Task prompt: Repeat exactly, and only, the lines below starting at the line that contains "or Latino, Some" and ending at the line that contains "Two or More Races (5-year", inclusive of both.

[Data for processing Boundary: Start]

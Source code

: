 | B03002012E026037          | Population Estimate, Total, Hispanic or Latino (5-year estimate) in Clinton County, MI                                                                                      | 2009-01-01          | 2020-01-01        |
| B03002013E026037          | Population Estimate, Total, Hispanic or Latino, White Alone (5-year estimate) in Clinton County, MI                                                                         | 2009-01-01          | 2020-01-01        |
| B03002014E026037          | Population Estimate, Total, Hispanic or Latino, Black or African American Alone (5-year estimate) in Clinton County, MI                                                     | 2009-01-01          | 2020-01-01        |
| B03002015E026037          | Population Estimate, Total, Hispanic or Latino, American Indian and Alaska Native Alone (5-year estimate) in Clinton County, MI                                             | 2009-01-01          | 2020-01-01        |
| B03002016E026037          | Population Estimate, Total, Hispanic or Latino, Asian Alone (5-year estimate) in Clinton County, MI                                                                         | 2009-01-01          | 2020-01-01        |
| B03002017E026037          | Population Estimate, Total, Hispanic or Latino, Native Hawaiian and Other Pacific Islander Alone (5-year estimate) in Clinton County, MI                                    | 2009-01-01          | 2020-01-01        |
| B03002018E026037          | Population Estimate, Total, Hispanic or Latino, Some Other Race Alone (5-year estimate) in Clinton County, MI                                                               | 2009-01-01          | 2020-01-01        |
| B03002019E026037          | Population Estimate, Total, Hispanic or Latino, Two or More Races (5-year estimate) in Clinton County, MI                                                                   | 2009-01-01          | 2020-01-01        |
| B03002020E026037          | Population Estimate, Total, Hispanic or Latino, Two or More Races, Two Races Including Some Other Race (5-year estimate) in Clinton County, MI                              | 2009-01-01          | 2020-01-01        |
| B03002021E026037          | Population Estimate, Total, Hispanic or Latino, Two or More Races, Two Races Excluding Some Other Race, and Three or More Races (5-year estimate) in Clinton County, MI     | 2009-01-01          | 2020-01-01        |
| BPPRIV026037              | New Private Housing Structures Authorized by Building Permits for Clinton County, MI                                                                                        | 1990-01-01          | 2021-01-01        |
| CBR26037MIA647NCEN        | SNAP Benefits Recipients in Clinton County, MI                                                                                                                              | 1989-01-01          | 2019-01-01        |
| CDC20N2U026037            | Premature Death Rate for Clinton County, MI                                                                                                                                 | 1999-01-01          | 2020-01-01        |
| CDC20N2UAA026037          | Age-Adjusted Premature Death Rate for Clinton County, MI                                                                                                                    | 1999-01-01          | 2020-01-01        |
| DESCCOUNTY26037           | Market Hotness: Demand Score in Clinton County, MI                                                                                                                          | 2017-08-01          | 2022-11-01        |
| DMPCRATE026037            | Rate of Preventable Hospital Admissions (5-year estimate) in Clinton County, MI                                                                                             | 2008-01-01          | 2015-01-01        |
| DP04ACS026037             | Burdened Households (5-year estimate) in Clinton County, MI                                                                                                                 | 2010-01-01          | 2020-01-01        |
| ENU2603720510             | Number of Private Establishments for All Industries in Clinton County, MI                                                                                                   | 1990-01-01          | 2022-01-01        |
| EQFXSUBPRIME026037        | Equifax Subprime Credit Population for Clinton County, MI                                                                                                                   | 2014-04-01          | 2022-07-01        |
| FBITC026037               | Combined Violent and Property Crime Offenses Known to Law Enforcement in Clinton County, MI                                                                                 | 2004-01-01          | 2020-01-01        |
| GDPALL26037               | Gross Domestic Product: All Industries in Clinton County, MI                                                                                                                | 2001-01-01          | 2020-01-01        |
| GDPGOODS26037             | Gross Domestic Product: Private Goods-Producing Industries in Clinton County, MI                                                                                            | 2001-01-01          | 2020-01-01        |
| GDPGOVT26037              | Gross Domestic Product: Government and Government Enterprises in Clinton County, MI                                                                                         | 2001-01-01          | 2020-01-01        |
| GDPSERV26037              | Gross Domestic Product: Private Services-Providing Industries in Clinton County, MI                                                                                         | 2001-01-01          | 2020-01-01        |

[Data for processing Boundary: End]

Answer to the exercise:
| B03002018E026037          | Population Estimate, Total, Hispanic or Latino, Some Other Race Alone (5-year estimate) in Clinton County, MI                                                               | 2009-01-01          | 2020-01-01        |
| B03002019E026037          | Population Estimate, Total, Hispanic or Latino, Two or More Races (5-year estimate) in Clinton County, MI                                                                   | 2009-01-01          | 2020-01-01        |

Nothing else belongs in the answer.